Nous travaillons actuellement à la mise en place de ce programme international qui commencera à l'Atheneum Museum d'Helsinki au mois de septembre et se poursuivra au Musée Pouchkine de Moscou, puis à la Kunsthalle de Hambourg, au Seattle Art Museum de Seattle, au Museo Oscar Niemeyer de Curitiba (Brésil), au De Young Museum de San Francisco, et à la National Gallery of New South Wales de Sydney. Nous travaillons également à un autre circuit d'expositions en Chine et au Japon autour de projets plus spécifiques.

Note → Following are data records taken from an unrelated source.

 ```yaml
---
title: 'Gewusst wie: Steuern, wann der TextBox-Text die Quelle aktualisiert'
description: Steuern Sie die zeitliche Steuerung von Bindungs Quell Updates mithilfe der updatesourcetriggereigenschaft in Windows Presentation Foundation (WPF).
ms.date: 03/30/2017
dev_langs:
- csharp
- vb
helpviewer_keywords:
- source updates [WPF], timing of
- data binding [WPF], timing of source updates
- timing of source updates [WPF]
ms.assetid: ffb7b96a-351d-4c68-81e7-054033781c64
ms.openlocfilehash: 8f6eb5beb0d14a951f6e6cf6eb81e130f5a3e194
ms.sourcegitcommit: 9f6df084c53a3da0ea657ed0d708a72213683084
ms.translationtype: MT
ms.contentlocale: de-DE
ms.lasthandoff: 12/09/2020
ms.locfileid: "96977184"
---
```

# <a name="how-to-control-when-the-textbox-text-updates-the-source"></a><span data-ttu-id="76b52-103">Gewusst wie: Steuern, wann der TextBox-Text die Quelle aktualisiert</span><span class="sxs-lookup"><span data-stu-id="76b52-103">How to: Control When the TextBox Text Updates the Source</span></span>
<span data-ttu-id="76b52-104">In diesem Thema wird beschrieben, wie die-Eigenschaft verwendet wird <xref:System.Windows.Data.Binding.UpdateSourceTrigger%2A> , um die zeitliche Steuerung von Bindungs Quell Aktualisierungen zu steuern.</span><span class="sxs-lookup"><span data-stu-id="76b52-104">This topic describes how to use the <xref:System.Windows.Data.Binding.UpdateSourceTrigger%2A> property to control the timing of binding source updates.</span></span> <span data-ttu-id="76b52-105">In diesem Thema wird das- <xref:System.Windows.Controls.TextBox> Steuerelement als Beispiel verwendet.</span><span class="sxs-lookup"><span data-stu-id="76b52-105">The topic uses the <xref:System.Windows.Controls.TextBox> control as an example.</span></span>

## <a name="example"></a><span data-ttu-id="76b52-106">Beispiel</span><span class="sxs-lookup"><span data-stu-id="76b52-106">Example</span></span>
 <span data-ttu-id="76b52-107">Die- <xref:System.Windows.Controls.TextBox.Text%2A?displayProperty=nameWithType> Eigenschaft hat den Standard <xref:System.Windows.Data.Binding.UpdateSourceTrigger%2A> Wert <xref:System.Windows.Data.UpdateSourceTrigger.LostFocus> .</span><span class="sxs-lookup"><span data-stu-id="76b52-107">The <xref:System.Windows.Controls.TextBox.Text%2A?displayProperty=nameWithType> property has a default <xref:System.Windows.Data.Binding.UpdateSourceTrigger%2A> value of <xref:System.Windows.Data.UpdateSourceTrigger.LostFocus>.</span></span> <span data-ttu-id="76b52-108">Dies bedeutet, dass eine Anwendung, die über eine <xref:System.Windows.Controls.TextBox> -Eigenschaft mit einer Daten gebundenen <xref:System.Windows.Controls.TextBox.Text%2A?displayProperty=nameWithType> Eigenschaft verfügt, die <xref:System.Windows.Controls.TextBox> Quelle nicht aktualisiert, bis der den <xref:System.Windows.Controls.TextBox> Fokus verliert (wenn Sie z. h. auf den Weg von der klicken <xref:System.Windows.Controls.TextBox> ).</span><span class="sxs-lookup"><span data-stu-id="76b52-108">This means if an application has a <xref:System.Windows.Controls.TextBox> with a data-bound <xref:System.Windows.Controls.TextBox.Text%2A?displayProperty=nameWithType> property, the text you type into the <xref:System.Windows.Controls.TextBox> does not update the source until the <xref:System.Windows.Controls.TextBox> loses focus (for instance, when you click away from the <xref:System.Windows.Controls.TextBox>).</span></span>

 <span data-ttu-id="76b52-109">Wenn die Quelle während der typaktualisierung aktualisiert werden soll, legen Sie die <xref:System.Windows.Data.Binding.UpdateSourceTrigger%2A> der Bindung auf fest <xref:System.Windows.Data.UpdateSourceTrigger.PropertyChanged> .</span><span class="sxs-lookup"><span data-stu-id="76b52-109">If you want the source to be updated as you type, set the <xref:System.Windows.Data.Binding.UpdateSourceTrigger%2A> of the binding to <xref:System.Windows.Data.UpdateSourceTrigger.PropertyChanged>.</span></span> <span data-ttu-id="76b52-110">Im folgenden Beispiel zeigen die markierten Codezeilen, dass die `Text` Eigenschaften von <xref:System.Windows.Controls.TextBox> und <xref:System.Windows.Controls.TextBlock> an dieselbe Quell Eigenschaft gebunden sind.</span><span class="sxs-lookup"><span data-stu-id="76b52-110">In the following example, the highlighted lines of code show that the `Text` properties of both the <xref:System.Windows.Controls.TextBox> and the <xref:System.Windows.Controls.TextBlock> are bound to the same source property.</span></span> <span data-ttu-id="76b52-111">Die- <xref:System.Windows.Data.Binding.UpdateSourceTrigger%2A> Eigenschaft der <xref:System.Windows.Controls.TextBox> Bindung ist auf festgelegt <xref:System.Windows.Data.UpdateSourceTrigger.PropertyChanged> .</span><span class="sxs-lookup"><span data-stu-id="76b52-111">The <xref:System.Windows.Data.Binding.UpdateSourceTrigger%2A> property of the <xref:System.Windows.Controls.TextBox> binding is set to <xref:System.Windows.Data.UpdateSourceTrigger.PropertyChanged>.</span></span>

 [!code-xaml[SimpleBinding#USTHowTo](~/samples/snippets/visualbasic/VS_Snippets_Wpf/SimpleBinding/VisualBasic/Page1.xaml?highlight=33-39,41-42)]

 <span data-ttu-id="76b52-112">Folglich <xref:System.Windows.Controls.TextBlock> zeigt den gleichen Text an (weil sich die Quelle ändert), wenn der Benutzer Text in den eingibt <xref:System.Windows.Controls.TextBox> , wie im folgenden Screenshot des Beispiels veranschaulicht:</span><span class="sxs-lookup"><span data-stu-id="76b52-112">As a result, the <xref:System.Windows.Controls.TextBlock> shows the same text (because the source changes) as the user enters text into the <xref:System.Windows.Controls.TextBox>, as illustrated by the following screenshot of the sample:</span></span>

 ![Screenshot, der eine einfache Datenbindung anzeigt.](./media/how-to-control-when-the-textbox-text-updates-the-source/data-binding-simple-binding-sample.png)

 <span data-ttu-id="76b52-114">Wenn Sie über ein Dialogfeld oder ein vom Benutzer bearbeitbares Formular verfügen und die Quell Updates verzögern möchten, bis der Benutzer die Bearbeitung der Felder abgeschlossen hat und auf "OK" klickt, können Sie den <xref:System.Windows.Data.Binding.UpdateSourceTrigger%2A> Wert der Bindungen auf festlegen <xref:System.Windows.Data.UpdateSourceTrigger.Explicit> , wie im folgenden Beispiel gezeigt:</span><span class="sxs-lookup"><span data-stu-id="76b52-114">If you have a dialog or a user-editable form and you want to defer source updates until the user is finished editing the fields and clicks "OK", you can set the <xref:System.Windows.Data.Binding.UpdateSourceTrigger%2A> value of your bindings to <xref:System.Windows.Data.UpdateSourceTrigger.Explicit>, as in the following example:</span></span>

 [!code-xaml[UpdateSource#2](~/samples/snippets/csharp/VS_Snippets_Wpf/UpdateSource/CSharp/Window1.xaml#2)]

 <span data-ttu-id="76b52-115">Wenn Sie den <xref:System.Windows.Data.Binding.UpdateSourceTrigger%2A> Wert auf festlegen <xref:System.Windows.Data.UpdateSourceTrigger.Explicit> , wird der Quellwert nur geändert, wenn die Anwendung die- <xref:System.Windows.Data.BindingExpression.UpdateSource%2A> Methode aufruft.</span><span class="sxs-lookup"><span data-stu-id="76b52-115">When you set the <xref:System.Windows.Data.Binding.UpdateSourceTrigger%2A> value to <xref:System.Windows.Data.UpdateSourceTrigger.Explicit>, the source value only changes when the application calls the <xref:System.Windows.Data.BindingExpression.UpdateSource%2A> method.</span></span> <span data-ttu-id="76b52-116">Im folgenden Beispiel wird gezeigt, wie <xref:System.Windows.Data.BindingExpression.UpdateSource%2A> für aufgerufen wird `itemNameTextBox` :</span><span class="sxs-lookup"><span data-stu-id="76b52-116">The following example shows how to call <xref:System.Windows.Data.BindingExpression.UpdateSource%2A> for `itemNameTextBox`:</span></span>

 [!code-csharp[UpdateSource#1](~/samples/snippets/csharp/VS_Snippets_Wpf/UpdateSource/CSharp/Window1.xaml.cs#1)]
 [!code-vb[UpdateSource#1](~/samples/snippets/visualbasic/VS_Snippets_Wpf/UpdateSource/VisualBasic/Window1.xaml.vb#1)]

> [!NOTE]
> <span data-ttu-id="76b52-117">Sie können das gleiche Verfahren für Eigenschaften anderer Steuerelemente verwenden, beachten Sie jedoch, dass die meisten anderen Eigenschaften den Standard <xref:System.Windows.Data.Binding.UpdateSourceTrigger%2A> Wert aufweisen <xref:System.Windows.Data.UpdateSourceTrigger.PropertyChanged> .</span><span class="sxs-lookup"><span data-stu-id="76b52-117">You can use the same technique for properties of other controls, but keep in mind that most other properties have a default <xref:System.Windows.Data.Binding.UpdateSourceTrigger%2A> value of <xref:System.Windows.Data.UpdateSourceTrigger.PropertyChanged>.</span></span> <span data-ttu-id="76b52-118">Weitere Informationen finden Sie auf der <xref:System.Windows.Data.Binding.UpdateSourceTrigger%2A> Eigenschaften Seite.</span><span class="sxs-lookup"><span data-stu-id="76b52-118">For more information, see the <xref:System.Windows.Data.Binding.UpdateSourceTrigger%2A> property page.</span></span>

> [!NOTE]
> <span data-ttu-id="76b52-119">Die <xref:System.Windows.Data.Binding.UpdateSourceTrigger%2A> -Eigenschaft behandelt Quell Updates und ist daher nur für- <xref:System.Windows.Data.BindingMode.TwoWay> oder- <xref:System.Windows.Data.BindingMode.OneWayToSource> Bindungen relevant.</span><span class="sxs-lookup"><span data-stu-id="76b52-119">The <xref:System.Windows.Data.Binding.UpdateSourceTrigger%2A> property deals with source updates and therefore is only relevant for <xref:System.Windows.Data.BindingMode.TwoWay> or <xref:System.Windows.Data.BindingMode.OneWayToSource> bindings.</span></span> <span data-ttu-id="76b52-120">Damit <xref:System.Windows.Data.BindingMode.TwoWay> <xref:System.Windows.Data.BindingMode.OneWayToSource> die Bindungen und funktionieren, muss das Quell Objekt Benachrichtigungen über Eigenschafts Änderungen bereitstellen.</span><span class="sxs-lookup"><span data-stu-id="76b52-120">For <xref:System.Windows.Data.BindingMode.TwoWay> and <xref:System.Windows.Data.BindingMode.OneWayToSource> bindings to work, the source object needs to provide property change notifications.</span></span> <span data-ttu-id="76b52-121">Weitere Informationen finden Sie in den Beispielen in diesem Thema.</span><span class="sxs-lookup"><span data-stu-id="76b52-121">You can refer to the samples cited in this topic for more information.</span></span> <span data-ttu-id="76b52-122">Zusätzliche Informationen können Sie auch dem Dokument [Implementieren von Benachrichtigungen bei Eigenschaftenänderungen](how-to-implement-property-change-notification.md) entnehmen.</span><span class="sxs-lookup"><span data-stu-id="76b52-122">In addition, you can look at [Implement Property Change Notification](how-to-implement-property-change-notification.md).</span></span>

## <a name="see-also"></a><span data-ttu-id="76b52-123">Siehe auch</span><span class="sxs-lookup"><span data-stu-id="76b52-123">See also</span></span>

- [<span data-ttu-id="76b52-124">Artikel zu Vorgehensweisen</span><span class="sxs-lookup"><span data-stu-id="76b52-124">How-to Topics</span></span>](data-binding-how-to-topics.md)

Ces actions nous permettront de recueillir une somme équivalente à celle dont nous disposons déjà et qui garantira la conduite de notre chantier à son terme. Ces prévisions n'exonèrent pas l'État d'apporter la contribution attendue au financement du chantier du musée Picasso.

J'ajoute, enfin, que nous accomplissons ce travail dans le cadre d'une très petite équipe qui compte globalement une vingtaine d'agents scientifiques, administratifs et techniques.